Directions for this task
Examine each line of the data. Copy those that contain the string "about".

Input
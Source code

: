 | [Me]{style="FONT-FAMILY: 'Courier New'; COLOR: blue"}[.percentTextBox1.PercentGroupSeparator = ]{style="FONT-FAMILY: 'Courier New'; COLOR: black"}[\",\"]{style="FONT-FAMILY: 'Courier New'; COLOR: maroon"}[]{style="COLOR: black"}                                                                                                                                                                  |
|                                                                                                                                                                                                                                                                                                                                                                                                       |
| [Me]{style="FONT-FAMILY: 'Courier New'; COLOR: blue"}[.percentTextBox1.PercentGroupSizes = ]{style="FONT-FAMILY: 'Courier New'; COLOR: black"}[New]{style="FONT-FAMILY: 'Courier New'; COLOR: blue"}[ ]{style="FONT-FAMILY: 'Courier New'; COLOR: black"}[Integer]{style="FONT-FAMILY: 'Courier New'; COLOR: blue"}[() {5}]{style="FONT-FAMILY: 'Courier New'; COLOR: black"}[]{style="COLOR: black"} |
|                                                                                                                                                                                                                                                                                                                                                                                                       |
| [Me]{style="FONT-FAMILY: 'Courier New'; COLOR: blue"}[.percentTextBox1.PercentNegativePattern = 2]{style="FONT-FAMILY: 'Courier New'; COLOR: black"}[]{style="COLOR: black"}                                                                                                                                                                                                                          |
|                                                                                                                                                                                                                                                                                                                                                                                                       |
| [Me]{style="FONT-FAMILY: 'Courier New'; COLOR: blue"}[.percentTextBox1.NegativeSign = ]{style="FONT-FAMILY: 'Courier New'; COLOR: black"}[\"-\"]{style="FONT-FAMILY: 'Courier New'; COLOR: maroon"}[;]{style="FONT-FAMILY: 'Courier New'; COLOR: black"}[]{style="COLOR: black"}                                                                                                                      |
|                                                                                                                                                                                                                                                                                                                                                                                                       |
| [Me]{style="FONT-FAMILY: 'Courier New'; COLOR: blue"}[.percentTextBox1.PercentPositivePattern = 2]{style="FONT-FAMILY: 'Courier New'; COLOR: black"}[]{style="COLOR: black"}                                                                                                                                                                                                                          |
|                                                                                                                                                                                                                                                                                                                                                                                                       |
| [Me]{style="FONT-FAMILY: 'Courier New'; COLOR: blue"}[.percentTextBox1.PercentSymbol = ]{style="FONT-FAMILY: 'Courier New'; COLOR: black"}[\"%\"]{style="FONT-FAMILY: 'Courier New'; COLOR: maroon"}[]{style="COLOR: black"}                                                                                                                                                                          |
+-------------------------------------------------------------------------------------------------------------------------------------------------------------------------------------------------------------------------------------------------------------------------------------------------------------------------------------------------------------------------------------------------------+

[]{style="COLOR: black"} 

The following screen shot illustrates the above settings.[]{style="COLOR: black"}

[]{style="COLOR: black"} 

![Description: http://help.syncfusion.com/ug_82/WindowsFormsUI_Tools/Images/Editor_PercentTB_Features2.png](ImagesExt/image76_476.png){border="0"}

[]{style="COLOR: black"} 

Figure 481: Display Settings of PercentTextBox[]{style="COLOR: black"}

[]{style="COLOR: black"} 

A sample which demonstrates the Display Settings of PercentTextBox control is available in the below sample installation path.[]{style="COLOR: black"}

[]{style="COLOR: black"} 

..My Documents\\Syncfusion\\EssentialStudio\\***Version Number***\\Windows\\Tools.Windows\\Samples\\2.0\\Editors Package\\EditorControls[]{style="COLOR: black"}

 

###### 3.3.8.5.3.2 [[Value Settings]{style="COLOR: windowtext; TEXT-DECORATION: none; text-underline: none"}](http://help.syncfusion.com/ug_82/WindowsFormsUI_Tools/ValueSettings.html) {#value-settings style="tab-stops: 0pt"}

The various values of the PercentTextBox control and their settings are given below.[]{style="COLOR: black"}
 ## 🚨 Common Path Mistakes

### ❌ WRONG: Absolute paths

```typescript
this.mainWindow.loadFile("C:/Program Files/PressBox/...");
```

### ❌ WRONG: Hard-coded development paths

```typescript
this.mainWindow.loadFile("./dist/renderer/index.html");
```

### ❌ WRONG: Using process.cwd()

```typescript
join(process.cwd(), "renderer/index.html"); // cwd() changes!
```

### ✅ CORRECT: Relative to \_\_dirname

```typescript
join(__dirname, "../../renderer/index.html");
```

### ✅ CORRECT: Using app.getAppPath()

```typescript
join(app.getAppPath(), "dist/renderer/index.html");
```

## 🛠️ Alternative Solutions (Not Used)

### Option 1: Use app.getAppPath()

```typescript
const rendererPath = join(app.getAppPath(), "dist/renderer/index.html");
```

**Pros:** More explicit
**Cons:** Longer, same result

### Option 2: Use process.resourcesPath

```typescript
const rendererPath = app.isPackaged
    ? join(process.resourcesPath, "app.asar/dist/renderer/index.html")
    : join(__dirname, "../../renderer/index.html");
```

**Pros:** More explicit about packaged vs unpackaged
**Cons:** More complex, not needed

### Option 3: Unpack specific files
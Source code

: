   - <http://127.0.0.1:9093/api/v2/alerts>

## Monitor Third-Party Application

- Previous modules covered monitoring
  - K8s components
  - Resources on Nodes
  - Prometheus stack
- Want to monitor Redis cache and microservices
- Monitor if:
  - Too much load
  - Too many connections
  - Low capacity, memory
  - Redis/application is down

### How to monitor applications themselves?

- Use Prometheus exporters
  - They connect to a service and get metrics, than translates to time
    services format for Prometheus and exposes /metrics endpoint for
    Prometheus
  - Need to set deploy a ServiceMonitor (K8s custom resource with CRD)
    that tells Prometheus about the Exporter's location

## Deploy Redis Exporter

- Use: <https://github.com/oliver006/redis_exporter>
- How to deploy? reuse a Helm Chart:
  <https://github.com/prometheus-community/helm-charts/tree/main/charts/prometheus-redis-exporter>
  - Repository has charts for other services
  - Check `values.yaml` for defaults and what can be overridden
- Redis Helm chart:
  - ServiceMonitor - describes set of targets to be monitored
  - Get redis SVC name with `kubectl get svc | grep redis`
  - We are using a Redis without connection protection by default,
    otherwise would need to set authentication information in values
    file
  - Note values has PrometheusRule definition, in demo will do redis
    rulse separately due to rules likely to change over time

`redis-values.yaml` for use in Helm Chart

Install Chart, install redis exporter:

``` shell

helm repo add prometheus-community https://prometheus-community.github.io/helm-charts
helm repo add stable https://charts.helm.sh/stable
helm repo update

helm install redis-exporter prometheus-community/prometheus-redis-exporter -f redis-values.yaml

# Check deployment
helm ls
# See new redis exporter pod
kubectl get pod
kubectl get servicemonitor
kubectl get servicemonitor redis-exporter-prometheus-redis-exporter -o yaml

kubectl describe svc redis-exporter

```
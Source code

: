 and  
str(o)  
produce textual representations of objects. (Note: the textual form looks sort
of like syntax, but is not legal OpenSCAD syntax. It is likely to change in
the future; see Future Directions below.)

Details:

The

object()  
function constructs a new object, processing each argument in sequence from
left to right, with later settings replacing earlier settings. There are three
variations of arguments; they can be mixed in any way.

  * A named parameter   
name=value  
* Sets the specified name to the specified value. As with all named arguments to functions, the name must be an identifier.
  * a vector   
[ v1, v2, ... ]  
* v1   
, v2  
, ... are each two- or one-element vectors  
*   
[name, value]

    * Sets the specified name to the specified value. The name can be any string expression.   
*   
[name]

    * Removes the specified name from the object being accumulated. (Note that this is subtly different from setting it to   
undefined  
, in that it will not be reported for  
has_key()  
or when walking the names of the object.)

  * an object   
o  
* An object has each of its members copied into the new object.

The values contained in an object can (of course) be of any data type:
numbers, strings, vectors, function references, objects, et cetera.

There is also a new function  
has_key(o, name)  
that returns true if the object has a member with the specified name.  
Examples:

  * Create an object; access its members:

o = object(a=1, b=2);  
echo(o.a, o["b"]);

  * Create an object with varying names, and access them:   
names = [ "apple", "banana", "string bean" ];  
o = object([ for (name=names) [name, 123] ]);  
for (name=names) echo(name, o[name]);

Reply to the task
**Pros:** More explicit about packaged vs unpackaged
    that tells Prometheus about the Exporter's location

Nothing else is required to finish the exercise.